Entries supplied |
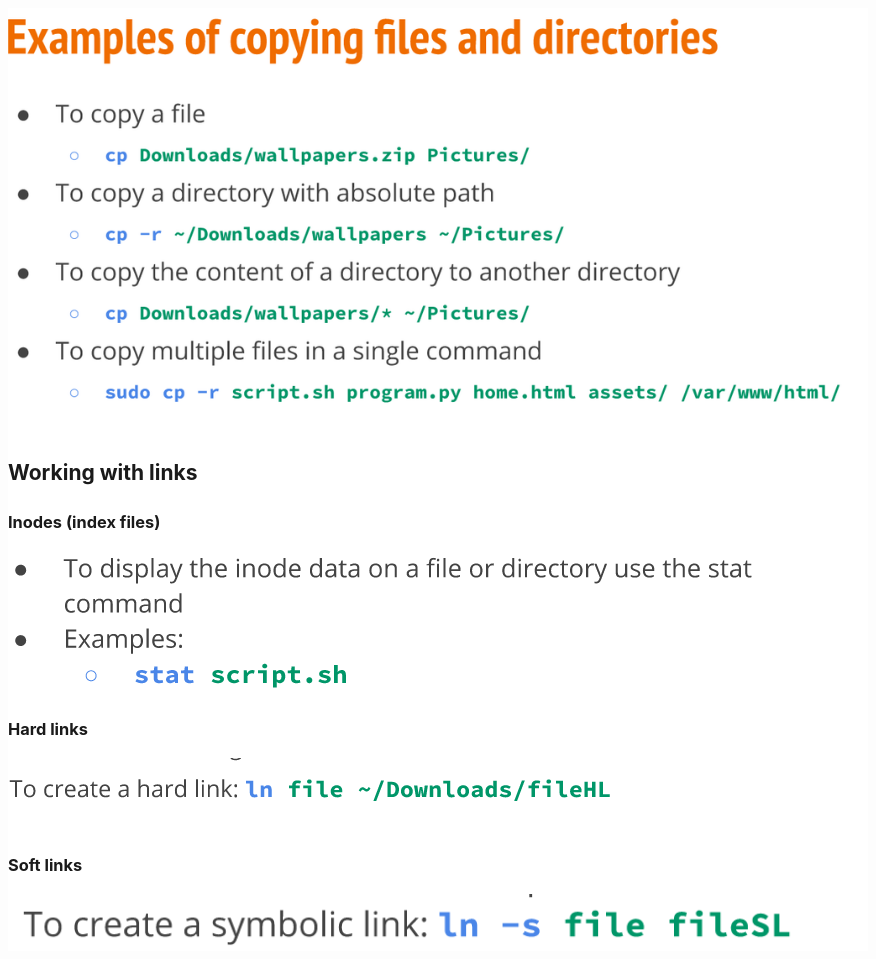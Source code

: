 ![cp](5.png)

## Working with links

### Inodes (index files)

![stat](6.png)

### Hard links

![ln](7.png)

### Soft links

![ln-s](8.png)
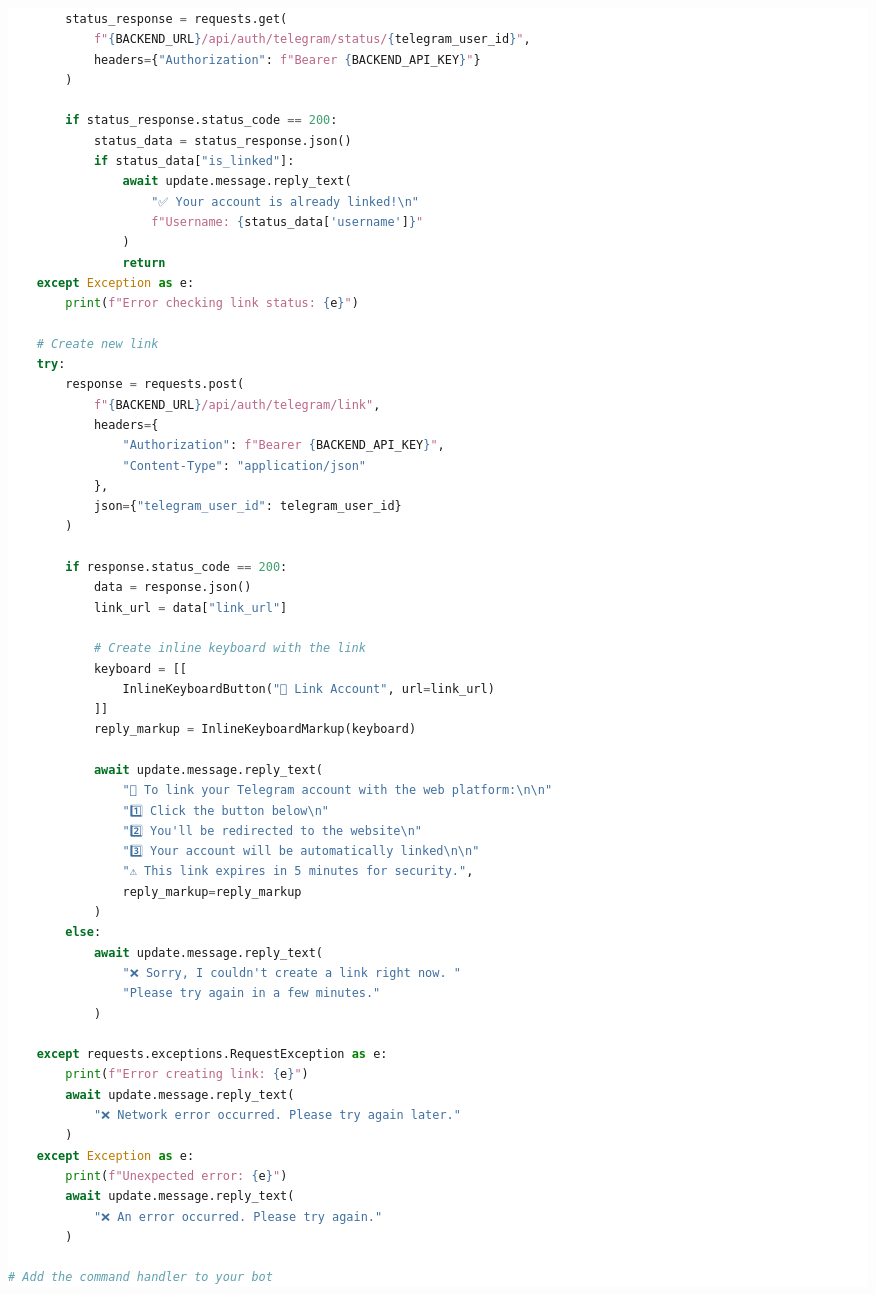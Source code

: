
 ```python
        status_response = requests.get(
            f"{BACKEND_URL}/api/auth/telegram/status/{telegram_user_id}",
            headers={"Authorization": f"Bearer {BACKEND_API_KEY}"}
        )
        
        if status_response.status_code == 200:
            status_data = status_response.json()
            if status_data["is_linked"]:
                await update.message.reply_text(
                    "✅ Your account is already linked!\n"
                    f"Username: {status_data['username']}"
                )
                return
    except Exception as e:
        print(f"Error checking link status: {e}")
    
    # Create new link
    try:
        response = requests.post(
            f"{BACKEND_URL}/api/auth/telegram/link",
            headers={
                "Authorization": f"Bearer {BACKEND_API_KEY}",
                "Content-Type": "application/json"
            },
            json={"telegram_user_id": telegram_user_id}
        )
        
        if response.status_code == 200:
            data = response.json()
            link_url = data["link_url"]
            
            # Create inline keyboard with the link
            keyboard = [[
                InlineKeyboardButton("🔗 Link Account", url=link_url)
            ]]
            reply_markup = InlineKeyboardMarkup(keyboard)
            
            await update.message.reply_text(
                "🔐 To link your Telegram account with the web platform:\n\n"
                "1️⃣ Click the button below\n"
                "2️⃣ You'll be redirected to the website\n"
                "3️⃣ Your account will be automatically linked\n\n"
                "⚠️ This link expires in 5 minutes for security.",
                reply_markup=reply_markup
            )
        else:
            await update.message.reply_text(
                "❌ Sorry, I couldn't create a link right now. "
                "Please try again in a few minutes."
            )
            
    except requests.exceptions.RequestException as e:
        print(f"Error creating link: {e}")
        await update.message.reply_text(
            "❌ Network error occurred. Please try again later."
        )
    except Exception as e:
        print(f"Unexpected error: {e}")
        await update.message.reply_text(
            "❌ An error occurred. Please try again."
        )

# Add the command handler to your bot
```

Task directions |
Please report every line of the records above that contains the word "again".

Answer to the problem |
                "Please try again in a few minutes."
            "❌ Network error occurred. Please try again later."
            "❌ An error occurred. Please try again."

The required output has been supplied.